Auch ein Zellaktivatorträger war keine Maschine.
„Ich werde das Gefühl nicht los, daß alles schiefgehen wird", sagte Mory. „Allan, ich wünschte, wir könnten diesen Mann an seinen Arbeitsplatz zurückschicken."
Er wußte, daß sie bis zum letzten Augenblick die Hoffnung auf Rhodans Rückkehr nicht aufgeben würde.
„Morgen sieht alles anders aus", murmelte er. „Sie dürfen nicht BO pessimistisch sein. Anrath wird es schaffen."
„Ich habe mit Major Santanjon gesprochen", berichtete Mory. „Er bezweifelt, daß Anrath überhaupt dazu kommt, das Rednerpodium im Parlamentssaal zu betreten."
„Santanjon ist ein ausgezeichneter 'Ausbilder'", antwortete Mercant. „Ich habe jedoch noch nie erlebt, daß er vom erfolgreichen Ausgang eines Unternehmens überzeugt war. Er zweifelt immer an sich und seiner Arbeit. Deshalb ist er einer der besten Männer in Station Luna-I."
„Trifft das auch auf Dr. Copson zu? Er hält Anrath ebenfalls für unfähig."
Mercant fühlte, daß er ä rgerlich wurde. Warum legten alle seine Mitarbeiter bei Anrath so strenge Maßstäbe an? Warum verglichen sie Anrath nicht mit Rhodans verunglücktem Double anstatt mit dem Großadministrator?
Ein lautes Summen unterbrach seine Gedanken. Er sah, daß ein wichtiges Gespräch von der Erde angemeldet wurde. Wahrscheinlich wollte Reginald Bull mit ihm sprechen. Er entschuldigte sich bei Mory und stellte sich darauf ein, neue unangenehme Nachrichten zu hören.
*
Jemand klopfte leise an die Tür. Heiko Anrath hob den Kopf. Zum drittenmal, seit er sich in der Kabine an Bord der THEODERICH II eingeschlossen hatte, versuchte man ihn jetzt zum öffnen zu bewegen. Bisher hatte er auf Klopfen und Rufen nicht reagiert Er wollte allein sein und zu sich selbst finden.
Das Klopfen wurde lauter.
„Mr. Anrath!" rief eine weibliche Stimme. „Ich möchte mit Ihnen sprechen."

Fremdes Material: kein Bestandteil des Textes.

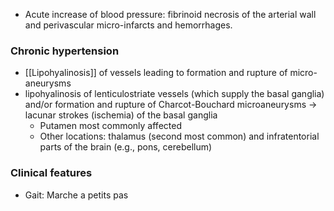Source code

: - Acute increase of blood pressure: fibrinoid necrosis of the arterial wall and perivascular micro-infarcts and hemorrhages.

### Chronic hypertension
- [[Lipohyalinosis]] of vessels leading to formation and rupture of micro-aneurysms 
- lipohyalinosis of lenticulostriate vessels (which supply the basal ganglia) and/or formation and rupture of Charcot-Bouchard microaneurysms → lacunar strokes (ischemia) of the basal ganglia
    - Putamen most commonly affected
    - Other locations: thalamus (second most common) and infratentorial parts of the brain (e.g., pons, cerebellum)

### Clinical features
- Gait: Marche a petits pas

Anrath glaubte, die Stimme Mory Rhodan-Abros zu erkennen. Er zögerte einen Augenblick, dann stand er auf und öffnete die Tür. Er schaltete die Deckenbeleuchtung ein.

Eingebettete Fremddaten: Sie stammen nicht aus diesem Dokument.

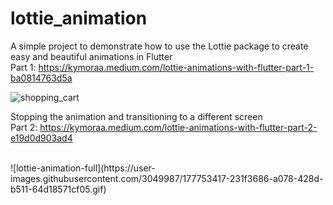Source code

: # lottie_animation

A simple project to demonstrate how to use the Lottie package to create easy and beautiful animations in Flutter </br>
Part 1: https://kymoraa.medium.com/lottie-animations-with-flutter-part-1-ba0814763d5a </br>


![shopping_cart](https://user-images.githubusercontent.com/3049987/175785916-27a80a93-d106-4a64-84d1-3c8ddde29bd6.gif)
</br>

Stopping the animation and transitioning to a different screen </br>
Part 2: https://kymoraa.medium.com/lottie-animations-with-flutter-part-2-e19d0d903ad4

</br>
![lottie-animation-full](https://user-images.githubusercontent.com/3049987/177753417-231f3686-a078-428d-b511-64d18571cf05.gif)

„Darf ich hereinkommen?" fragte Mory.
Er trat zur Seite.
„Natürlich", sagte er. „Ich wußte nicht, daß Sie sich an Bord befinden."
„Ich bin vor einer Stunde eingetroffen. Norg Etron sagte mir, daß Sie sich eingesperrt haben. Ich machte mir Gedanken um Sie."
Anrath wurde durch die Nähe Morys verwirrt. Er hatte keine Erfahrung im Umgang mit Frauen. Die Tatsache, daß er der Ehefrau jenes Mannes gegenüberstand, den er darstellen sollte, machte ihn noch unsicherer.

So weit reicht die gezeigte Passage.